— Task brief —
Render every entry exactly as it appears.

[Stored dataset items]
□ □ □ □ □ □ □
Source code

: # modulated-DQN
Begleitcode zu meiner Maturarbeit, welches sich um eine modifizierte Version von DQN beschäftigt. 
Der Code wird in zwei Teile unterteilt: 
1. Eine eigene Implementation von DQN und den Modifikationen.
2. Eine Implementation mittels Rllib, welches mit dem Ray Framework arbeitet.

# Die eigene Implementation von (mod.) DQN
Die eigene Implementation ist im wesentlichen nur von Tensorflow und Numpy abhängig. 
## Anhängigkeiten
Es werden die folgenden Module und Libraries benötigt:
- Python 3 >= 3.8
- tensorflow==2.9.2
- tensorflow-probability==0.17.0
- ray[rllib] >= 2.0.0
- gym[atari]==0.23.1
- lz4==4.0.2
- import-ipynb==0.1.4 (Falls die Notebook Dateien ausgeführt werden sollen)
□ □ □ □ □ □ □
— Result of this exercise —
Source code

: # modulated-DQN
Begleitcode zu meiner Maturarbeit, welches sich um eine modifizierte Version von DQN beschäftigt. 
Der Code wird in zwei Teile unterteilt: 
1. Eine eigene Implementation von DQN und den Modifikationen.
2. Eine Implementation mittels Rllib, welches mit dem Ray Framework arbeitet.

# Die eigene Implementation von (mod.) DQN
Die eigene Implementation ist im wesentlichen nur von Tensorflow und Numpy abhängig. 
## Anhängigkeiten
Es werden die folgenden Module und Libraries benötigt:
- Python 3 >= 3.8
- tensorflow==2.9.2
- tensorflow-probability==0.17.0
- ray[rllib] >= 2.0.0
- gym[atari]==0.23.1
- lz4==4.0.2
- import-ipynb==0.1.4 (Falls die Notebook Dateien ausgeführt werden sollen)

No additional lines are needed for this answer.